[Task description] Once the line containing "### 文件/目录/文件系统" is found in the records below, return it and each following line exactly, up to and including the line containing "最长不能超过255个字符；", and nothing else.

=== Section Start ===

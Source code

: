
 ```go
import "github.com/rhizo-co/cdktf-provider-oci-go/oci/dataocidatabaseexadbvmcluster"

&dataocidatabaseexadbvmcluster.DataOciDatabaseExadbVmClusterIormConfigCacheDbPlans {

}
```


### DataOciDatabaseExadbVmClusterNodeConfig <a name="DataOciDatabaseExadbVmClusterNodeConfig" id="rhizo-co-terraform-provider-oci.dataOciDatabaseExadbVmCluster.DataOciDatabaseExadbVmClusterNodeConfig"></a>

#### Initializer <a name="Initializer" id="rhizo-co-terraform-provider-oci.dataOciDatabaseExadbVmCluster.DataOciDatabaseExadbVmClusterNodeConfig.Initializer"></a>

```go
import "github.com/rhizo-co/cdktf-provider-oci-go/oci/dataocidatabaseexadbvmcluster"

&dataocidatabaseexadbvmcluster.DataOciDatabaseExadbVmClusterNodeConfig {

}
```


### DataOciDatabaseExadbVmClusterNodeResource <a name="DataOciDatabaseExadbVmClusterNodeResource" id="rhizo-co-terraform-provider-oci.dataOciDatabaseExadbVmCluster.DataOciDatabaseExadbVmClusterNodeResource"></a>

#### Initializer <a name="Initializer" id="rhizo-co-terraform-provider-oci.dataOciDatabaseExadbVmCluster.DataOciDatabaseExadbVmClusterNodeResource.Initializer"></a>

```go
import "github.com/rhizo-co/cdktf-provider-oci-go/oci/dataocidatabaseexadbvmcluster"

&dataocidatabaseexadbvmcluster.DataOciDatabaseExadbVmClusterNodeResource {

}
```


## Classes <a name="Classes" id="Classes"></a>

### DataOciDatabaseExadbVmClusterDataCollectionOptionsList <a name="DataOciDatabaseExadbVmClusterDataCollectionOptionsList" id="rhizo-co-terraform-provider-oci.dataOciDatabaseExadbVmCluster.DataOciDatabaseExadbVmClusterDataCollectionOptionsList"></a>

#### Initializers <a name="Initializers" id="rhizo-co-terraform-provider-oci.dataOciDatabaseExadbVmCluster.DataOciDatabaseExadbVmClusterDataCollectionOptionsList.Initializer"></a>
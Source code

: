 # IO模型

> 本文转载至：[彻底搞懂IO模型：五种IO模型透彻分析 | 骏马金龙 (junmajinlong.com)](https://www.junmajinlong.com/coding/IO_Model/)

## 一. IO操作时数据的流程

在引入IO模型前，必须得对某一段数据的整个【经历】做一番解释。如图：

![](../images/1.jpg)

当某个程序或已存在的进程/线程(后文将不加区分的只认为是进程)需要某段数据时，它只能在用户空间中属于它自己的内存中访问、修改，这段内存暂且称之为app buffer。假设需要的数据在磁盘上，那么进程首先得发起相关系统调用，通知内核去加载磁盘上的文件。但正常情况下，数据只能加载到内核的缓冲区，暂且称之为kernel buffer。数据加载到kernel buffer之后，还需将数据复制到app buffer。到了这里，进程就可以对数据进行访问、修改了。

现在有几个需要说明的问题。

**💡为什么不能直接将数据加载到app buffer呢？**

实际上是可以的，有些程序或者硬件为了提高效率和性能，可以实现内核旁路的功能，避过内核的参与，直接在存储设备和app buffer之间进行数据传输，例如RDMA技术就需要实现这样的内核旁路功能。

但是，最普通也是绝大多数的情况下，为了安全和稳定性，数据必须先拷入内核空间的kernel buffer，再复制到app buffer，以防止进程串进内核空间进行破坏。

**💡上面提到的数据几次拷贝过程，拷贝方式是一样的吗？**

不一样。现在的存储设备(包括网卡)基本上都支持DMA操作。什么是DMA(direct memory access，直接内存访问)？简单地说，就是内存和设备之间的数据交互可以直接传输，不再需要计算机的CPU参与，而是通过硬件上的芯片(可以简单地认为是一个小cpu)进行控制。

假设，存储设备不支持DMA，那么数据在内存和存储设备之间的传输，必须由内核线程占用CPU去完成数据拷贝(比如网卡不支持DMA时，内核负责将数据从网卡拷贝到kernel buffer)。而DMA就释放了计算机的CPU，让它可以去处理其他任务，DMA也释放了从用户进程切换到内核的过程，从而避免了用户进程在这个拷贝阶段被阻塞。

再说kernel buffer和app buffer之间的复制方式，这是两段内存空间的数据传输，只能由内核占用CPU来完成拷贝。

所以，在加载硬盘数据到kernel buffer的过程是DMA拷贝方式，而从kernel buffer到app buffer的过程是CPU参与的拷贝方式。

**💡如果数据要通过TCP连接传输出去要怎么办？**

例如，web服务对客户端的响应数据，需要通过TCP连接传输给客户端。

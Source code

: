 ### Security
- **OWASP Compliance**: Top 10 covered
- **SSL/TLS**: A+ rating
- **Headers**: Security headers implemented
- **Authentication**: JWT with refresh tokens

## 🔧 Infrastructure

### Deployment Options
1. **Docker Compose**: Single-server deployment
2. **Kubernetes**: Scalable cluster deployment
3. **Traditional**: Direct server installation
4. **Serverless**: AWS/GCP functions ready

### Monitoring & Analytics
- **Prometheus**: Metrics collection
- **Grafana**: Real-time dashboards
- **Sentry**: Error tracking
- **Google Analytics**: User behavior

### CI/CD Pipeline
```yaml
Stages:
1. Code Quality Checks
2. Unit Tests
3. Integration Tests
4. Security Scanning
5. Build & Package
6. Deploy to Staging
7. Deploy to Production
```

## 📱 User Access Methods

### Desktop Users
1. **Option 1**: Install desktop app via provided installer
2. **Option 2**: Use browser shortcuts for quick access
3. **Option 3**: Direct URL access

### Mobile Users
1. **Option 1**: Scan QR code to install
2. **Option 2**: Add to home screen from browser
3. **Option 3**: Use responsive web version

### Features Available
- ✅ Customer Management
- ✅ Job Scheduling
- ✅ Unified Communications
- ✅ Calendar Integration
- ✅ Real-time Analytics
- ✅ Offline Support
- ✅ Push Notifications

=== Section End ===
=== Section Start ===

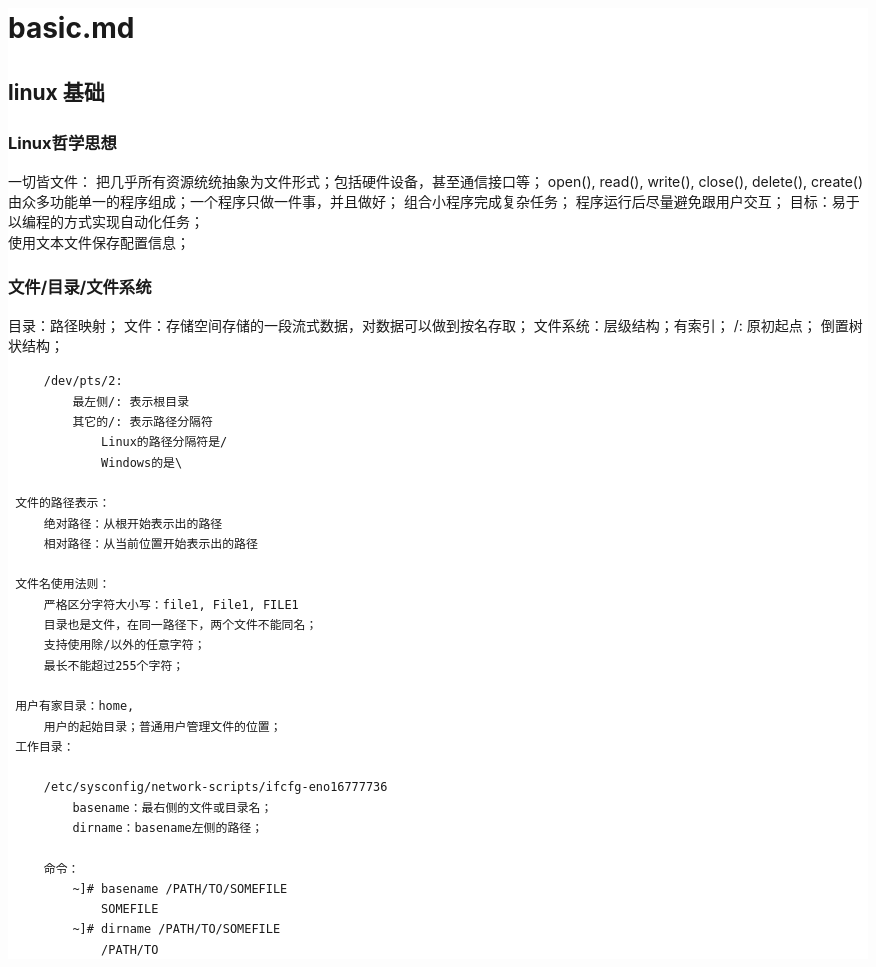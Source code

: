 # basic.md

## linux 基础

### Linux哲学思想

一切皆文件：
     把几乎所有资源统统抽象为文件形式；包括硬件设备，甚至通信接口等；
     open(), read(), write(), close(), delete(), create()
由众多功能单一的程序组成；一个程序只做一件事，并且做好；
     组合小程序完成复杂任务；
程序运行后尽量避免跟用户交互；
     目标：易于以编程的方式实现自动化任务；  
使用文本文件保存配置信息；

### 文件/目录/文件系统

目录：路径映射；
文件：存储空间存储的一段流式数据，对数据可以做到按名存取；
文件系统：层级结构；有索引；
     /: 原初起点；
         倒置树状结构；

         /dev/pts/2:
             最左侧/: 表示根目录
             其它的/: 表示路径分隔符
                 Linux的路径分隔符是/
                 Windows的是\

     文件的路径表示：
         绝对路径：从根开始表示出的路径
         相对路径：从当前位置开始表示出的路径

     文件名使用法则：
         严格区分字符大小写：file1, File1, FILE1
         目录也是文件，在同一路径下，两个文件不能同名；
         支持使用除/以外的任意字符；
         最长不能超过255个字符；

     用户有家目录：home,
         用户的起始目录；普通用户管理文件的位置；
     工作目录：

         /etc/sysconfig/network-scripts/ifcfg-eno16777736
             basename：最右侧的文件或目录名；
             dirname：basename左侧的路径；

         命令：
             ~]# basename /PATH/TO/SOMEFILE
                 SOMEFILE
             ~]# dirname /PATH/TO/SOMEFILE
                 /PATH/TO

=== Section End ===

[Solution to the problem]
### 文件/目录/文件系统

目录：路径映射；
文件：存储空间存储的一段流式数据，对数据可以做到按名存取；
文件系统：层级结构；有索引；
     /: 原初起点；
         倒置树状结构；

         /dev/pts/2:
             最左侧/: 表示根目录
             其它的/: 表示路径分隔符
                 Linux的路径分隔符是/
                 Windows的是\

     文件的路径表示：
         绝对路径：从根开始表示出的路径
         相对路径：从当前位置开始表示出的路径

     文件名使用法则：
         严格区分字符大小写：file1, File1, FILE1
         目录也是文件，在同一路径下，两个文件不能同名；
         支持使用除/以外的任意字符；
         最长不能超过255个字符；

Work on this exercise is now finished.